Publishing the cult of St Frideswide in eleventh- and twelfth-century Oxford

Dunning A
Edited by:
Niskanen, S

The canons of St Frideswide’s Priory in Oxford relaunched a pilgrimage cult centred on their patron through a series of publications whose manuscript evidence only hints at a broader publishing programme. A Life of St Frideswide (BHL 3164) added to the Worcester Legendary is proposed as an eleventh-century work by an outsider, possibly from the period in which Abingdon Abbey controlled the community. This was the main source available for Frideswide in the middle of the twelfth century, when Robert of Cricklade wrote a more sophisticated and ambitious life based on this text (BHL 3162), one of several works that used publishing networks to manoeuvre through the administrative challenges of a new religious foundation, competition with Osney Abbey, the Anarchy, and the Becket controversy.
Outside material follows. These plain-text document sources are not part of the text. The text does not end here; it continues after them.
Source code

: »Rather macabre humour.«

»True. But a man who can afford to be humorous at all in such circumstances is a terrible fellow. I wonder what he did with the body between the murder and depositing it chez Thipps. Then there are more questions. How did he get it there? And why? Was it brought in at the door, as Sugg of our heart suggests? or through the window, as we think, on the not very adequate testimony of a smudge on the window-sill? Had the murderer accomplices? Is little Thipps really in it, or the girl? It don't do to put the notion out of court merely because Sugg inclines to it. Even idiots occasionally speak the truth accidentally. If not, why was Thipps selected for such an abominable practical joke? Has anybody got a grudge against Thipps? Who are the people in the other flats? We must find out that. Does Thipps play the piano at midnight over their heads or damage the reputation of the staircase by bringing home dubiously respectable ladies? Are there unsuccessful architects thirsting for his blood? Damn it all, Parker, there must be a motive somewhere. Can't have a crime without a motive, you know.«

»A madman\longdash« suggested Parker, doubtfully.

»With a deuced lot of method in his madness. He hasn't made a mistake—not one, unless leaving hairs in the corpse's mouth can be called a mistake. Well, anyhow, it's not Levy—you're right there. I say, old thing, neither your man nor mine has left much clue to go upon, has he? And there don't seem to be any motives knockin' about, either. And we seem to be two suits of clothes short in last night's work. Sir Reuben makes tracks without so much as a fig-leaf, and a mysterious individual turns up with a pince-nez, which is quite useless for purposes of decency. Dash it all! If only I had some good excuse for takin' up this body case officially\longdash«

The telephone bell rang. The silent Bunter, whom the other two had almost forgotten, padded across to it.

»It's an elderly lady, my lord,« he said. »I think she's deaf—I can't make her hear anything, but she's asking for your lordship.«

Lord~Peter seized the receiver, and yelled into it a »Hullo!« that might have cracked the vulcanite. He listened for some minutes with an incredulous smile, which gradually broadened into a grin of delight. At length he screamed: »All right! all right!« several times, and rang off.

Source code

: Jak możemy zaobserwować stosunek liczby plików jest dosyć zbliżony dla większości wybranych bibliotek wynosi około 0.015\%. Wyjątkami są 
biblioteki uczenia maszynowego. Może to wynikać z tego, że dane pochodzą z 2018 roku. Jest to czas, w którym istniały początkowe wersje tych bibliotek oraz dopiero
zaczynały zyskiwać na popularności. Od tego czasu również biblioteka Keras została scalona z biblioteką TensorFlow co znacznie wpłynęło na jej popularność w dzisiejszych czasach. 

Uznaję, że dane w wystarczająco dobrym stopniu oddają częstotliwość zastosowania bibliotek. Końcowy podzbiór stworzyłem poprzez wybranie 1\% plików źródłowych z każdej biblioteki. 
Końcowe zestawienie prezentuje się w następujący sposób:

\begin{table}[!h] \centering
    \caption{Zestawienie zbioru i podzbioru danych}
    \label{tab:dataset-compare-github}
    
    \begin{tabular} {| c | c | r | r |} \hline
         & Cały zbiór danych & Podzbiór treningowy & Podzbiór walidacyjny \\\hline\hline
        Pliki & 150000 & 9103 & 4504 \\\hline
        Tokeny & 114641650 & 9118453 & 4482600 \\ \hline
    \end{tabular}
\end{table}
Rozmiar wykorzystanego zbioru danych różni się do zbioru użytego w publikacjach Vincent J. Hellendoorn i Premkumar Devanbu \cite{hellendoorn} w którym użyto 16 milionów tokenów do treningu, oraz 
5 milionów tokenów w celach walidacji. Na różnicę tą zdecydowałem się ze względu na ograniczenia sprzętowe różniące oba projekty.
The creation of a pilgrimage cult in Canterbury from 1170 was deeply influential on Oxford, as reflected in Prior Philip’s Miracles of St Frideswide (BHL 3169), which was written to demonstrate the success of the cult and its appeal to a wide range of devotees after the translation of Frideswide’s relics in 1180. While these had comparably limited circulation, material evidence demonstrates how these works supported broader textual communities to successfully promote a pilgrimage cult that aimed to compete with that of Thomas Becket.